- WORK TO COMPLETE -
In the listing below, find each line with the string "description" and return it.
* * *
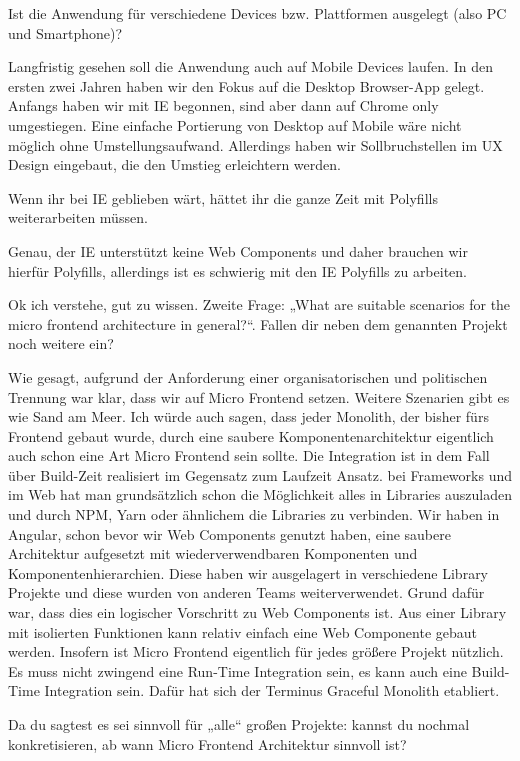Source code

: \begin{description}
    \NicoVogel Ist die Anwendung für verschiedene Devices bzw. Plattformen ausgelegt (also PC und Smartphone)?

    \BerndOlleck Langfristig gesehen soll die Anwendung auch auf Mobile Devices laufen. In den ersten zwei Jahren haben wir den Fokus auf die Desktop Browser-App gelegt. Anfangs haben wir mit IE begonnen, sind aber dann auf Chrome only umgestiegen. Eine einfache Portierung von Desktop auf Mobile wäre nicht möglich ohne Umstellungsaufwand. Allerdings haben wir Sollbruchstellen im UX Design eingebaut, die den Umstieg erleichtern werden.

    \NicoVogel Wenn ihr bei IE geblieben wärt, hättet ihr die ganze Zeit mit Polyfills weiterarbeiten müssen.

    \BerndOlleck Genau, der IE unterstützt keine Web Components und daher brauchen wir hierfür Polyfills, allerdings ist es schwierig mit den IE Polyfills zu arbeiten.

    \NicoVogel Ok ich verstehe, gut zu wissen. Zweite Frage: „What are suitable scenarios for the micro frontend architecture in general?“. Fallen dir neben dem genannten Projekt noch weitere ein?

    \BerndOlleck Wie gesagt, aufgrund der Anforderung einer organisatorischen und politischen Trennung war klar, dass wir auf Micro Frontend setzen. Weitere Szenarien gibt es wie Sand am Meer. Ich würde auch sagen, dass jeder Monolith, der bisher fürs Frontend gebaut wurde, durch eine saubere Komponentenarchitektur eigentlich auch schon eine Art Micro Frontend sein sollte. Die Integration ist in dem Fall über Build-Zeit realisiert im Gegensatz zum Laufzeit Ansatz. bei Frameworks und im Web hat man grundsätzlich schon die Möglichkeit alles in Libraries auszuladen und durch NPM, Yarn oder ähnlichem die Libraries zu verbinden. Wir haben in Angular, schon bevor wir Web Components genutzt haben, eine saubere Architektur aufgesetzt mit wiederverwendbaren Komponenten und Komponentenhierarchien. Diese haben wir ausgelagert in verschiedene Library Projekte und diese wurden von anderen Teams weiterverwendet. Grund dafür war, dass dies ein logischer Vorschritt zu Web Components ist. Aus einer Library mit isolierten Funktionen kann relativ einfach eine Web Componente gebaut werden. Insofern ist Micro Frontend eigentlich für jedes größere Projekt nützlich. Es muss nicht zwingend eine Run-Time Integration sein, es kann auch eine Build-Time Integration sein. Dafür hat sich der Terminus Graceful Monolith etabliert.

    \NicoVogel Da du sagtest es sei sinnvoll für „alle“ großen Projekte: kannst du nochmal konkretisieren, ab wann Micro Frontend Architektur sinnvoll ist?


\end{description}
* * *
- TASK RESULT -
: \begin{description}
\end{description}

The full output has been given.